§ Excerpts from a dataset
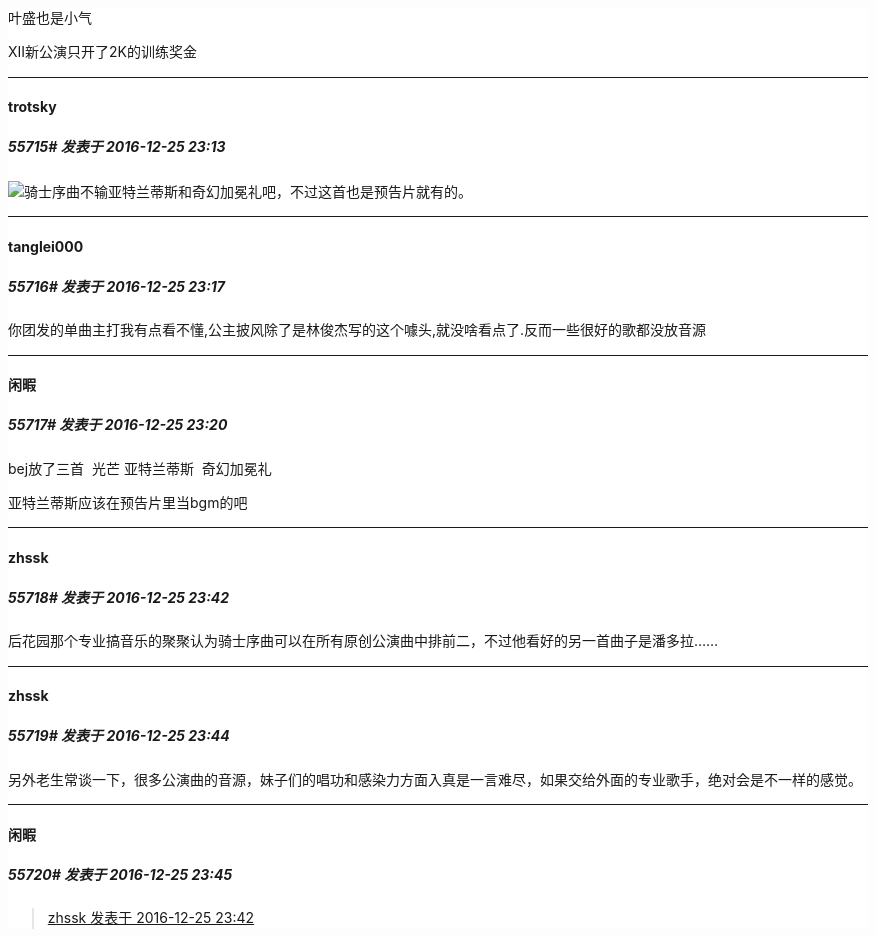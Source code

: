 
叶盛也是小气

XII新公演只开了2K的训练奖金


*****

####  trotsky  
##### 55715#       发表于 2016-12-25 23:13


<img src="https://static.saraba1st.com/image/smiley/face/191.gif" referrerpolicy="no-referrer">骑士序曲不输亚特兰蒂斯和奇幻加冕礼吧，不过这首也是预告片就有的。


*****

####  tanglei000  
##### 55716#       发表于 2016-12-25 23:17


你团发的单曲主打我有点看不懂,公主披风除了是林俊杰写的这个噱头,就没啥看点了.反而一些很好的歌都没放音源


*****

####  闲暇  
##### 55717#       发表于 2016-12-25 23:20


bej放了三首  光芒 亚特兰蒂斯  奇幻加冕礼

亚特兰蒂斯应该在预告片里当bgm的吧


*****

####  zhssk  
##### 55718#       发表于 2016-12-25 23:42


后花园那个专业搞音乐的聚聚认为骑士序曲可以在所有原创公演曲中排前二，不过他看好的另一首曲子是潘多拉……


*****

####  zhssk  
##### 55719#       发表于 2016-12-25 23:44


另外老生常谈一下，很多公演曲的音源，妹子们的唱功和感染力方面入真是一言难尽，如果交给外面的专业歌手，绝对会是不一样的感觉。


*****

####  闲暇  
##### 55720#       发表于 2016-12-25 23:45


<blockquote><a href="httphttps://bbs.saraba1st.com/2b/forum.php?mod=redirect&amp;goto=findpost&amp;pid=34599803&amp;ptid=1105387" target="_blank">zhssk 发表于 2016-12-25 23:42</a>
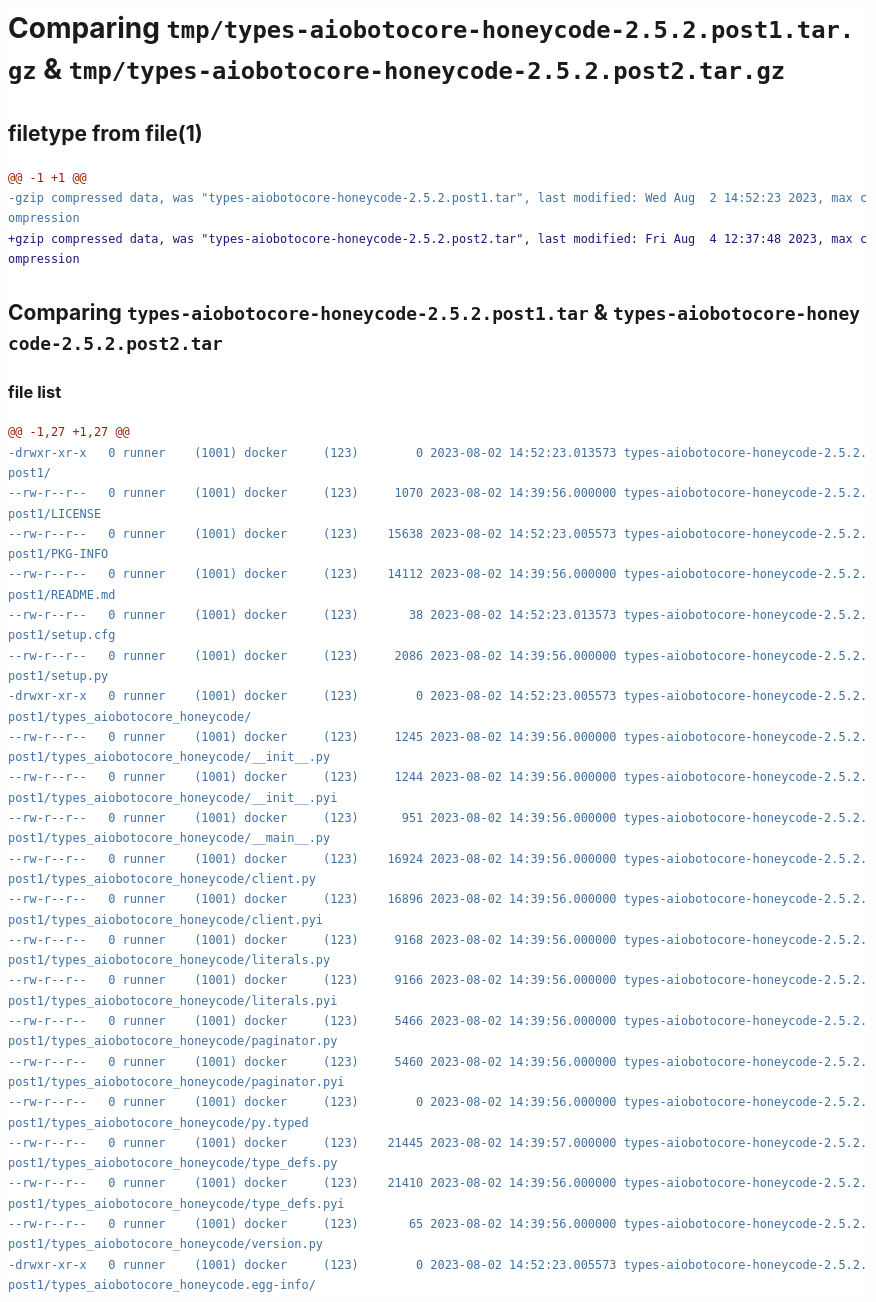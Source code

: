 # Comparing `tmp/types-aiobotocore-honeycode-2.5.2.post1.tar.gz` & `tmp/types-aiobotocore-honeycode-2.5.2.post2.tar.gz`

## filetype from file(1)

```diff
@@ -1 +1 @@
-gzip compressed data, was "types-aiobotocore-honeycode-2.5.2.post1.tar", last modified: Wed Aug  2 14:52:23 2023, max compression
+gzip compressed data, was "types-aiobotocore-honeycode-2.5.2.post2.tar", last modified: Fri Aug  4 12:37:48 2023, max compression
```

## Comparing `types-aiobotocore-honeycode-2.5.2.post1.tar` & `types-aiobotocore-honeycode-2.5.2.post2.tar`

### file list

```diff
@@ -1,27 +1,27 @@
-drwxr-xr-x   0 runner    (1001) docker     (123)        0 2023-08-02 14:52:23.013573 types-aiobotocore-honeycode-2.5.2.post1/
--rw-r--r--   0 runner    (1001) docker     (123)     1070 2023-08-02 14:39:56.000000 types-aiobotocore-honeycode-2.5.2.post1/LICENSE
--rw-r--r--   0 runner    (1001) docker     (123)    15638 2023-08-02 14:52:23.005573 types-aiobotocore-honeycode-2.5.2.post1/PKG-INFO
--rw-r--r--   0 runner    (1001) docker     (123)    14112 2023-08-02 14:39:56.000000 types-aiobotocore-honeycode-2.5.2.post1/README.md
--rw-r--r--   0 runner    (1001) docker     (123)       38 2023-08-02 14:52:23.013573 types-aiobotocore-honeycode-2.5.2.post1/setup.cfg
--rw-r--r--   0 runner    (1001) docker     (123)     2086 2023-08-02 14:39:56.000000 types-aiobotocore-honeycode-2.5.2.post1/setup.py
-drwxr-xr-x   0 runner    (1001) docker     (123)        0 2023-08-02 14:52:23.005573 types-aiobotocore-honeycode-2.5.2.post1/types_aiobotocore_honeycode/
--rw-r--r--   0 runner    (1001) docker     (123)     1245 2023-08-02 14:39:56.000000 types-aiobotocore-honeycode-2.5.2.post1/types_aiobotocore_honeycode/__init__.py
--rw-r--r--   0 runner    (1001) docker     (123)     1244 2023-08-02 14:39:56.000000 types-aiobotocore-honeycode-2.5.2.post1/types_aiobotocore_honeycode/__init__.pyi
--rw-r--r--   0 runner    (1001) docker     (123)      951 2023-08-02 14:39:56.000000 types-aiobotocore-honeycode-2.5.2.post1/types_aiobotocore_honeycode/__main__.py
--rw-r--r--   0 runner    (1001) docker     (123)    16924 2023-08-02 14:39:56.000000 types-aiobotocore-honeycode-2.5.2.post1/types_aiobotocore_honeycode/client.py
--rw-r--r--   0 runner    (1001) docker     (123)    16896 2023-08-02 14:39:56.000000 types-aiobotocore-honeycode-2.5.2.post1/types_aiobotocore_honeycode/client.pyi
--rw-r--r--   0 runner    (1001) docker     (123)     9168 2023-08-02 14:39:56.000000 types-aiobotocore-honeycode-2.5.2.post1/types_aiobotocore_honeycode/literals.py
--rw-r--r--   0 runner    (1001) docker     (123)     9166 2023-08-02 14:39:56.000000 types-aiobotocore-honeycode-2.5.2.post1/types_aiobotocore_honeycode/literals.pyi
--rw-r--r--   0 runner    (1001) docker     (123)     5466 2023-08-02 14:39:56.000000 types-aiobotocore-honeycode-2.5.2.post1/types_aiobotocore_honeycode/paginator.py
--rw-r--r--   0 runner    (1001) docker     (123)     5460 2023-08-02 14:39:56.000000 types-aiobotocore-honeycode-2.5.2.post1/types_aiobotocore_honeycode/paginator.pyi
--rw-r--r--   0 runner    (1001) docker     (123)        0 2023-08-02 14:39:56.000000 types-aiobotocore-honeycode-2.5.2.post1/types_aiobotocore_honeycode/py.typed
--rw-r--r--   0 runner    (1001) docker     (123)    21445 2023-08-02 14:39:57.000000 types-aiobotocore-honeycode-2.5.2.post1/types_aiobotocore_honeycode/type_defs.py
--rw-r--r--   0 runner    (1001) docker     (123)    21410 2023-08-02 14:39:56.000000 types-aiobotocore-honeycode-2.5.2.post1/types_aiobotocore_honeycode/type_defs.pyi
--rw-r--r--   0 runner    (1001) docker     (123)       65 2023-08-02 14:39:56.000000 types-aiobotocore-honeycode-2.5.2.post1/types_aiobotocore_honeycode/version.py
-drwxr-xr-x   0 runner    (1001) docker     (123)        0 2023-08-02 14:52:23.005573 types-aiobotocore-honeycode-2.5.2.post1/types_aiobotocore_honeycode.egg-info/
```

§ What you should do
Give the entries above again word for word, without any pictures.

§ Response below
Source code

: 
叶盛也是小气

XII新公演只开了2K的训练奖金


*****

####  trotsky  
##### 55715#       发表于 2016-12-25 23:13


<img src="https://static.saraba1st.com/image/smiley/face/191.gif" referrerpolicy="no-referrer">骑士序曲不输亚特兰蒂斯和奇幻加冕礼吧，不过这首也是预告片就有的。


*****

####  tanglei000  
##### 55716#       发表于 2016-12-25 23:17


你团发的单曲主打我有点看不懂,公主披风除了是林俊杰写的这个噱头,就没啥看点了.反而一些很好的歌都没放音源


*****

####  闲暇  
##### 55717#       发表于 2016-12-25 23:20


bej放了三首  光芒 亚特兰蒂斯  奇幻加冕礼

亚特兰蒂斯应该在预告片里当bgm的吧


*****

####  zhssk  
##### 55718#       发表于 2016-12-25 23:42


后花园那个专业搞音乐的聚聚认为骑士序曲可以在所有原创公演曲中排前二，不过他看好的另一首曲子是潘多拉……


*****

####  zhssk  
##### 55719#       发表于 2016-12-25 23:44


另外老生常谈一下，很多公演曲的音源，妹子们的唱功和感染力方面入真是一言难尽，如果交给外面的专业歌手，绝对会是不一样的感觉。


*****

####  闲暇  
##### 55720#       发表于 2016-12-25 23:45


<blockquote><a href="httphttps://bbs.saraba1st.com/2b/forum.php?mod=redirect&amp;goto=findpost&amp;pid=34599803&amp;ptid=1105387" target="_blank">zhssk 发表于 2016-12-25 23:42</a>
Source code

: # Comparing `tmp/types-aiobotocore-honeycode-2.5.2.post1.tar.gz` & `tmp/types-aiobotocore-honeycode-2.5.2.post2.tar.gz`

## filetype from file(1)

```diff
@@ -1 +1 @@
-gzip compressed data, was "types-aiobotocore-honeycode-2.5.2.post1.tar", last modified: Wed Aug  2 14:52:23 2023, max compression
+gzip compressed data, was "types-aiobotocore-honeycode-2.5.2.post2.tar", last modified: Fri Aug  4 12:37:48 2023, max compression
```

## Comparing `types-aiobotocore-honeycode-2.5.2.post1.tar` & `types-aiobotocore-honeycode-2.5.2.post2.tar`

### file list

```diff
@@ -1,27 +1,27 @@
-drwxr-xr-x   0 runner    (1001) docker     (123)        0 2023-08-02 14:52:23.013573 types-aiobotocore-honeycode-2.5.2.post1/
--rw-r--r--   0 runner    (1001) docker     (123)     1070 2023-08-02 14:39:56.000000 types-aiobotocore-honeycode-2.5.2.post1/LICENSE
--rw-r--r--   0 runner    (1001) docker     (123)    15638 2023-08-02 14:52:23.005573 types-aiobotocore-honeycode-2.5.2.post1/PKG-INFO
--rw-r--r--   0 runner    (1001) docker     (123)    14112 2023-08-02 14:39:56.000000 types-aiobotocore-honeycode-2.5.2.post1/README.md
--rw-r--r--   0 runner    (1001) docker     (123)       38 2023-08-02 14:52:23.013573 types-aiobotocore-honeycode-2.5.2.post1/setup.cfg
--rw-r--r--   0 runner    (1001) docker     (123)     2086 2023-08-02 14:39:56.000000 types-aiobotocore-honeycode-2.5.2.post1/setup.py
-drwxr-xr-x   0 runner    (1001) docker     (123)        0 2023-08-02 14:52:23.005573 types-aiobotocore-honeycode-2.5.2.post1/types_aiobotocore_honeycode/
--rw-r--r--   0 runner    (1001) docker     (123)     1245 2023-08-02 14:39:56.000000 types-aiobotocore-honeycode-2.5.2.post1/types_aiobotocore_honeycode/__init__.py
--rw-r--r--   0 runner    (1001) docker     (123)     1244 2023-08-02 14:39:56.000000 types-aiobotocore-honeycode-2.5.2.post1/types_aiobotocore_honeycode/__init__.pyi
--rw-r--r--   0 runner    (1001) docker     (123)      951 2023-08-02 14:39:56.000000 types-aiobotocore-honeycode-2.5.2.post1/types_aiobotocore_honeycode/__main__.py
--rw-r--r--   0 runner    (1001) docker     (123)    16924 2023-08-02 14:39:56.000000 types-aiobotocore-honeycode-2.5.2.post1/types_aiobotocore_honeycode/client.py
--rw-r--r--   0 runner    (1001) docker     (123)    16896 2023-08-02 14:39:56.000000 types-aiobotocore-honeycode-2.5.2.post1/types_aiobotocore_honeycode/client.pyi
--rw-r--r--   0 runner    (1001) docker     (123)     9168 2023-08-02 14:39:56.000000 types-aiobotocore-honeycode-2.5.2.post1/types_aiobotocore_honeycode/literals.py
--rw-r--r--   0 runner    (1001) docker     (123)     9166 2023-08-02 14:39:56.000000 types-aiobotocore-honeycode-2.5.2.post1/types_aiobotocore_honeycode/literals.pyi
--rw-r--r--   0 runner    (1001) docker     (123)     5466 2023-08-02 14:39:56.000000 types-aiobotocore-honeycode-2.5.2.post1/types_aiobotocore_honeycode/paginator.py
--rw-r--r--   0 runner    (1001) docker     (123)     5460 2023-08-02 14:39:56.000000 types-aiobotocore-honeycode-2.5.2.post1/types_aiobotocore_honeycode/paginator.pyi
--rw-r--r--   0 runner    (1001) docker     (123)        0 2023-08-02 14:39:56.000000 types-aiobotocore-honeycode-2.5.2.post1/types_aiobotocore_honeycode/py.typed
--rw-r--r--   0 runner    (1001) docker     (123)    21445 2023-08-02 14:39:57.000000 types-aiobotocore-honeycode-2.5.2.post1/types_aiobotocore_honeycode/type_defs.py
--rw-r--r--   0 runner    (1001) docker     (123)    21410 2023-08-02 14:39:56.000000 types-aiobotocore-honeycode-2.5.2.post1/types_aiobotocore_honeycode/type_defs.pyi
--rw-r--r--   0 runner    (1001) docker     (123)       65 2023-08-02 14:39:56.000000 types-aiobotocore-honeycode-2.5.2.post1/types_aiobotocore_honeycode/version.py
-drwxr-xr-x   0 runner    (1001) docker     (123)        0 2023-08-02 14:52:23.005573 types-aiobotocore-honeycode-2.5.2.post1/types_aiobotocore_honeycode.egg-info/
```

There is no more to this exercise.